Nisei Daughter Metaphors and Similes

Opening Line

The author attempts the daring leap of opening her book with a metaphorical image. More than that, she goes way on a limb by offering not a simple image, but a metaphor of significant imagination:

“The first five years of my life, I lived amoebic bliss, not knowing whether I was plant or animal.”

What was Nisei?

Very early in the book, the narrator considers the very concept of being a Nisei: someone born in America of parents from Japan. This was an especially difficult concept to literally live with during the controversial World War II internment camp years, but the metaphor seems to be right on the mark, psychologically speaking:

“I didn’t see how I could be a Yankee and Japanese at the same time.
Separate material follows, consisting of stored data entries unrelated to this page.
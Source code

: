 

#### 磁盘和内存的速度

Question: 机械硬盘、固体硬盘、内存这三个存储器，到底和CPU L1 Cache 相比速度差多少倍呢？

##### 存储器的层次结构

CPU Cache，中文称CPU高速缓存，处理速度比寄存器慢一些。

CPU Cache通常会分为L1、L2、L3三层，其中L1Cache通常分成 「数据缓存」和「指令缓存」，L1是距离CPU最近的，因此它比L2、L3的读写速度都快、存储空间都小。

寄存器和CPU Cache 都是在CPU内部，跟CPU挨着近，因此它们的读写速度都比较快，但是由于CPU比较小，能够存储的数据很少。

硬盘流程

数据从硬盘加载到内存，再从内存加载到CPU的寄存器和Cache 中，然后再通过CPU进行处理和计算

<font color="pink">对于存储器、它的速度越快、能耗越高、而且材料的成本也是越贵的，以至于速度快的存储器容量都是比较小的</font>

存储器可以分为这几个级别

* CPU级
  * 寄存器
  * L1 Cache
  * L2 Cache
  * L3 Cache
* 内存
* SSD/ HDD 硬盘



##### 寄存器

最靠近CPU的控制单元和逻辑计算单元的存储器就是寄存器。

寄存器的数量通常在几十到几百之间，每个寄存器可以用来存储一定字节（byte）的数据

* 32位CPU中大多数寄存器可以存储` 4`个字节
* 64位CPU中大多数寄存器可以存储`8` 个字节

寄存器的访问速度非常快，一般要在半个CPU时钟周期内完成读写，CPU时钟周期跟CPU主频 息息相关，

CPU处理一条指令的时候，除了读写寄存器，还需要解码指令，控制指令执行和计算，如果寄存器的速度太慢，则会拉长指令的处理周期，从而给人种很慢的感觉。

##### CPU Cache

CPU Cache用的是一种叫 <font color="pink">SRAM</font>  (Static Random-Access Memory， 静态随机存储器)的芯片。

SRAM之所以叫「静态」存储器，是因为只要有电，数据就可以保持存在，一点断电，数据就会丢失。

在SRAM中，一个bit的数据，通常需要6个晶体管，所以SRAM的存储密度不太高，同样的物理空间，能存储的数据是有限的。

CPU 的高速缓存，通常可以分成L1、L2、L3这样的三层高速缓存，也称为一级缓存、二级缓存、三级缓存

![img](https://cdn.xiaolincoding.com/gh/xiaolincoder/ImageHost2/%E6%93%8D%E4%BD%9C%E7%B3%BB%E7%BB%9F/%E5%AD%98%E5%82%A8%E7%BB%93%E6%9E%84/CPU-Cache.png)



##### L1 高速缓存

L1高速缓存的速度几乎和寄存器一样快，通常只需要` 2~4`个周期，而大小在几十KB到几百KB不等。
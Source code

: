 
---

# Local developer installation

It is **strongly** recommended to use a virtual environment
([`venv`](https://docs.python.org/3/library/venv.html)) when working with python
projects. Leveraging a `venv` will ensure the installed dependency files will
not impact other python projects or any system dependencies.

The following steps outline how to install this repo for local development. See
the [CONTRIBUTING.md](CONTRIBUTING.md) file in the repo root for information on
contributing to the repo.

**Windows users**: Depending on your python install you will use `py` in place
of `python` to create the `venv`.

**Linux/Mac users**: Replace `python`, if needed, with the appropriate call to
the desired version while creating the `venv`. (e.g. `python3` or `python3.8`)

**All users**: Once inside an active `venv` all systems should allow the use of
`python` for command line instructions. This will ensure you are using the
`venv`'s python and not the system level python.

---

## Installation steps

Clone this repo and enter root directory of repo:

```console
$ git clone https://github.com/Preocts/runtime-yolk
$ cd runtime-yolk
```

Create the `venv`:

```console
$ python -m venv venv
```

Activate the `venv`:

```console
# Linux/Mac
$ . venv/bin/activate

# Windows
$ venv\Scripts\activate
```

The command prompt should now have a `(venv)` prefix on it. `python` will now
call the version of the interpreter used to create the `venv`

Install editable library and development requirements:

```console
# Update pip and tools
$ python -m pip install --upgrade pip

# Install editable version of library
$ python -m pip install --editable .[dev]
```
It was like being born with two heads.”

What is Nisei?

The author makes a callback to this earlier metaphorical representation of being Nisei near the end of the book. Her elderly mother expresses a feeling of regret at being a Japanese parent to American children and her daughter—the author—relieves her of that notion:

I used to feel like a two-headed monstrosity, but now I find that two heads are better than one.”

Youthful Exuberance

Continuing in the tradition of manifesting somewhat offbeat imagery to describe her feelings, the narrator digs deep into the pocket of childhood memories to come up with a truly idiosyncratic simile with which to describe the youthful exuberance of a thrilling adventure:

“To walk up the plank to a boat which had just come from Japan was exciting—like a state fair, an educational tour and a trip to foreign land all rolled into one.”

The Day of Infamy

The author wisely avoids hyperbole and emotional overstatement to describe the single most significant day of the 20th century for Japanese-Americans. The day that changed everything—though they could not have known that at the time they first heard the big news of the day. It is the understatement of the image of first learning about the Pearl Harbor attack which makes it so potent as simile:

“The terrible words hit like a blockbuster, paralyzing us.”